I have removed this paragraph from the description:

British humour has been present in works that we still have access to today since there was British work that we still have access to today. That makes Beowulf, composed around 700 CE, the Ur-Example, and subsequently showing British humour as older than the concept of zero. Given that nowadays the concept and practice of British humour would solidly fall under meta-postmodernism, being as old as it is it could well have invented the stylistic wave of proto-meta-postmodernist-anti-nihilism, which sounds like bullshit and probably is.

The references to Beowulf are cryptic. Beowulf is not an inherently comic work. Maybe there is humour in it; in any case very few readers (if anyone) will get what is being referred to here. The reference is completely intransparent for everyone else. The reader is expected to take home that British Humour is very old; yet we don't get any proof for it, just an assertion.
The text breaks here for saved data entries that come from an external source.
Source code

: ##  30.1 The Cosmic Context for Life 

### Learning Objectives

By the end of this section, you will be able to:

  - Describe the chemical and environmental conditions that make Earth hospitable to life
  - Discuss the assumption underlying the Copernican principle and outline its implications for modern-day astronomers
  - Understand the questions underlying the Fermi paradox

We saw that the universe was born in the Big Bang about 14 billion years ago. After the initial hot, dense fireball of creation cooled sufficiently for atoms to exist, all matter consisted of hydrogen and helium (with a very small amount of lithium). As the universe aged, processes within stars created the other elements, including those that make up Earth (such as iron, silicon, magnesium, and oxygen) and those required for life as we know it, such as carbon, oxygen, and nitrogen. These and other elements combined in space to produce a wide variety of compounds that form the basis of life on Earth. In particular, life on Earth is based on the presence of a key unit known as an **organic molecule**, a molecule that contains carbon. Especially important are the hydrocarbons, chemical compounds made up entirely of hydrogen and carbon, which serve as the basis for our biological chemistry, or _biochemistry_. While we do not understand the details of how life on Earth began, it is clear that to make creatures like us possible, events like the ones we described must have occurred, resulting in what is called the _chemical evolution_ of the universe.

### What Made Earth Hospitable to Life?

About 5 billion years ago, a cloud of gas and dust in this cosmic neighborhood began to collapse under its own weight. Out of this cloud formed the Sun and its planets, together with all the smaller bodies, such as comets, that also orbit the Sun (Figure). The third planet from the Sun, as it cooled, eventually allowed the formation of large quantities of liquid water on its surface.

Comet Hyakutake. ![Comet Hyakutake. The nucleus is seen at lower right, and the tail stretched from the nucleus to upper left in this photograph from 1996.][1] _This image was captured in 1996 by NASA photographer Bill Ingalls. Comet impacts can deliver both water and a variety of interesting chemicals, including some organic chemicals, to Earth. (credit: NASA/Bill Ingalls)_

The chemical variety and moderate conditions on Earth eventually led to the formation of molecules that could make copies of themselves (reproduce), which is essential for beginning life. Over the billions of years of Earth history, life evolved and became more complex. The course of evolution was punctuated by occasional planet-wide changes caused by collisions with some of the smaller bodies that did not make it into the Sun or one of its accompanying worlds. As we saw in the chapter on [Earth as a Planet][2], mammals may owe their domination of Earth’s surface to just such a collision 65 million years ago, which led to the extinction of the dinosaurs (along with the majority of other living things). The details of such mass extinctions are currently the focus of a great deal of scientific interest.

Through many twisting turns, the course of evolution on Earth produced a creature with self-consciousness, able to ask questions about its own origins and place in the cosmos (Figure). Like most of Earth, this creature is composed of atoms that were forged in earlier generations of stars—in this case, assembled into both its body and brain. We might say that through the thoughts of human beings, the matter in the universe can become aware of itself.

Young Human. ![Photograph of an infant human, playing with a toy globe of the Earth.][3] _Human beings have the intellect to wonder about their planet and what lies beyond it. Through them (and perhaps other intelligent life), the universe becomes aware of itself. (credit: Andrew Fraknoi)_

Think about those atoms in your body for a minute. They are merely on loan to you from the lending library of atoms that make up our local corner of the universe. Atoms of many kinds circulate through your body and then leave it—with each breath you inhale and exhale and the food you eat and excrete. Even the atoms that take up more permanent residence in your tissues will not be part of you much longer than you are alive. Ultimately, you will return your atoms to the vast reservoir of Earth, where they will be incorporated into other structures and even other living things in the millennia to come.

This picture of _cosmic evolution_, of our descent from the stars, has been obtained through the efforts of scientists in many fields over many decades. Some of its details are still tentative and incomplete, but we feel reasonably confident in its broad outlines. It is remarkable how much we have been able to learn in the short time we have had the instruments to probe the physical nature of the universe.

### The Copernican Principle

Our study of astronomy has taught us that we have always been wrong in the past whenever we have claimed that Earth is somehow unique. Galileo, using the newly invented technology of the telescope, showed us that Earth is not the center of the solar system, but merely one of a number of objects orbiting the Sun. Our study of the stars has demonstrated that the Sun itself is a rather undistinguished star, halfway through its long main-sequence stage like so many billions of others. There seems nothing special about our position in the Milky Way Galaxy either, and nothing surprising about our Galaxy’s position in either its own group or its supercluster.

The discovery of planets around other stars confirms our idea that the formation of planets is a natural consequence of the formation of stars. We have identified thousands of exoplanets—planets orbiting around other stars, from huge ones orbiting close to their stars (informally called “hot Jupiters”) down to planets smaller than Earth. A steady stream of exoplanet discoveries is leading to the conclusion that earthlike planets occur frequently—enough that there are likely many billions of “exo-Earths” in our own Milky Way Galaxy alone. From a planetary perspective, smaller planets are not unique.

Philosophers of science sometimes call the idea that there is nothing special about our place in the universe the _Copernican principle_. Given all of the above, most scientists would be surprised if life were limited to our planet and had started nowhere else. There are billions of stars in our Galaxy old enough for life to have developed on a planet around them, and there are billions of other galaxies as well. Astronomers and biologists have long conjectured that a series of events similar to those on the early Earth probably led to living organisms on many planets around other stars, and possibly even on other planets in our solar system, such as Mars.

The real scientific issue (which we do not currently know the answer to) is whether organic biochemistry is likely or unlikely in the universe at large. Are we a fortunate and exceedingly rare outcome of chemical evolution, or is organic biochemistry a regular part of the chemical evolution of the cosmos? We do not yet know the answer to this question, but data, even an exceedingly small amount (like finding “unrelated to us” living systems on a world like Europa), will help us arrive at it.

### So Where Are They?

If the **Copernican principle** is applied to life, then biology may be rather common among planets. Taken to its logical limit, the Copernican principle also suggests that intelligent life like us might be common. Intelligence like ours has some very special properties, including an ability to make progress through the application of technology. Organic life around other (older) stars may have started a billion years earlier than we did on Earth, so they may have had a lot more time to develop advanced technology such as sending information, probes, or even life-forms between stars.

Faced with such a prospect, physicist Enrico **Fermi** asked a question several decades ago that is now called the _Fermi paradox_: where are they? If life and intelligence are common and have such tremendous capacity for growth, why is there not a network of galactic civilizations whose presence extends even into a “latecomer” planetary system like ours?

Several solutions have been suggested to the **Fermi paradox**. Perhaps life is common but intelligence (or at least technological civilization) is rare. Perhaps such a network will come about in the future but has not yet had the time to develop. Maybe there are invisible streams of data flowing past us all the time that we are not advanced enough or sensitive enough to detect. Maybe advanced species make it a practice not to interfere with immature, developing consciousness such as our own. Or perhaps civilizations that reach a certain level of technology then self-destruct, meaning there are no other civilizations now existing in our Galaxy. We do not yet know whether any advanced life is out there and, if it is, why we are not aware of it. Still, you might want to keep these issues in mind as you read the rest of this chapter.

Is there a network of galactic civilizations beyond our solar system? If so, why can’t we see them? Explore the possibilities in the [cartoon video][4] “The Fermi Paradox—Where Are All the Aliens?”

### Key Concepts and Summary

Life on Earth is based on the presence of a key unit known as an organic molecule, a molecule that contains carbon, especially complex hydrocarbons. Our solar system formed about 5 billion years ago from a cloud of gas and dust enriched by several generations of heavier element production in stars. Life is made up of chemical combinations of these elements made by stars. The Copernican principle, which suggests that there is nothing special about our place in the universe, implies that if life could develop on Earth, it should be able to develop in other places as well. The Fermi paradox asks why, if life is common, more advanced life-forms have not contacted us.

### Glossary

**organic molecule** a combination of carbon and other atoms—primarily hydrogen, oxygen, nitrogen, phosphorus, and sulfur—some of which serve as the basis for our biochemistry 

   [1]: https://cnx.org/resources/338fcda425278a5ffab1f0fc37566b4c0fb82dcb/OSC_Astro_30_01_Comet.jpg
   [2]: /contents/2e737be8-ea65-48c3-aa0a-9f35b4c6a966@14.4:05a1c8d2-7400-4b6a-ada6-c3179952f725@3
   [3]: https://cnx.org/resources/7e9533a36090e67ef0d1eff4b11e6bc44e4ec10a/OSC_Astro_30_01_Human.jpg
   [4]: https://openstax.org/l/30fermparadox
Further problems with this paragraph:

  • It is confusingly written ("British humour has been present in works that we still have access to today since there was British work that we still have access to today")
  • There is no certainty about when Beowulf was composed. Estimates range from 700 CE up to c. 1000 CE.
  • Beowulf is, in any case, not the oldest work of Old English literature, nor of British literature
  • The concept of zero could actually be older than 700 CE

Edited by LordGro Let's just say and leave it at that. Hide / Show Replies
ThompsonHaddock9991 Since: Oct, 2016
Nov 17th 2019 at 2:12:20 PM •••

I feel that this article needs a massive clean-up. This article's insinuation that all Brits are nothing but constant sarcastic jokers is absolute bollocks. "British humour" is a spectrum. But honestly I wouldn't know where to start in regards to edits since the whole thing is written in a way that assumes everyone already knows what's being talked about.